When asked if Iran possessing a nuclear weapon would present an existential threat to the United States, Ossoff answered, “any adversarial power that has nuclear weapons and ability to deliver them either via ICBM or by trafficking nuclear technologies to non-state actors poses a critical threat to us and an existential threat to allies in Middle East and Europe.”
He also strongly criticized the Saudi regime under the leadership of Crown Prince Mohammed bin Salman. “Our alliance with Saudi Arabia has compromised us ethically and has compromised our foreign policy,” said Ossoff. “We should cease supporting the Saudi war in Yemen and distance ourselves from regime that executes political dissidents, executes people for their sexuality and that brutally murders journalists.”

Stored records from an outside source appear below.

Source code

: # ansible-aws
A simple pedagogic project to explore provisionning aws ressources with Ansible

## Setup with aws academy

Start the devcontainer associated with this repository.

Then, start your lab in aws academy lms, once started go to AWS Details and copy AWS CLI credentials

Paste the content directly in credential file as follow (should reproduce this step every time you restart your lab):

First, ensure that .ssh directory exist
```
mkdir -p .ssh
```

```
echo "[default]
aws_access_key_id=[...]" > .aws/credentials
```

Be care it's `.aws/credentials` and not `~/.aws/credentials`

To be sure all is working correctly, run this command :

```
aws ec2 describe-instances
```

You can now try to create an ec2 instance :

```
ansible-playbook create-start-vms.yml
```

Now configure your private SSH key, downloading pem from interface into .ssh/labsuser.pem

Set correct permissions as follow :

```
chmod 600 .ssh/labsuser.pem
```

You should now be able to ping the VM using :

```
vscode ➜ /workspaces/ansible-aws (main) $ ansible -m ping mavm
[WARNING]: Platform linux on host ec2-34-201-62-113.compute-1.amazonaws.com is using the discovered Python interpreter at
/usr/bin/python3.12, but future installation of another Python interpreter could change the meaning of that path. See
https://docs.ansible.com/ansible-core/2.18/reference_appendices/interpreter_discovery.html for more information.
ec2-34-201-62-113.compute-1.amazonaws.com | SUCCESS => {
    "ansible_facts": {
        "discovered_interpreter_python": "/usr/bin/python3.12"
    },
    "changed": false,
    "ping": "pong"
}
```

Ossoff, who is hoping to be only the second Jewish American from the South directly elected to Senate, told JI his “Jewish heritage has influenced my worldview profoundly… My relatives who are Holocaust survivors, my ancestors who fled pogroms in Eastern Europe, I think I have a heightened awareness of dangers of authoritarianism and antisemitism.”
He argued that, if elected, he could play “a constructive role in supporting negotiations” between Israel and the Palestinians as “a Jewish-American United States senator with a strong background in foreign policy and defense policy.”
However, Ossoff was “deeply pessimistic that any of the parties including the United States are serious about pursuing [a two-state solution].” In his view, “the two-state solution is on life support.”
Ossoff argued for a stronger emphasis on human rights in U.S. foreign policy. “Foreign policy is rightly about balancing values and interests and America throughout its history has too often, in my view, neglected its values in support of perceived interests,” said the Georgia Democrat. However, he noted, “there are U.S. officials around the world and throughout our history who have come to the aid of those facing persecution because they rightly understand that is a core part of national identity.”
Ossoff, who raised $800,000 in the three weeks after declaring his candidacy in mid-September, still has to win the Democratic nomination for the opportunity to run against Perdue next year. He will face more than half a dozen other candidates including Teresa Tomlinson, the former mayor of Columbus, Georgia, in the May primary.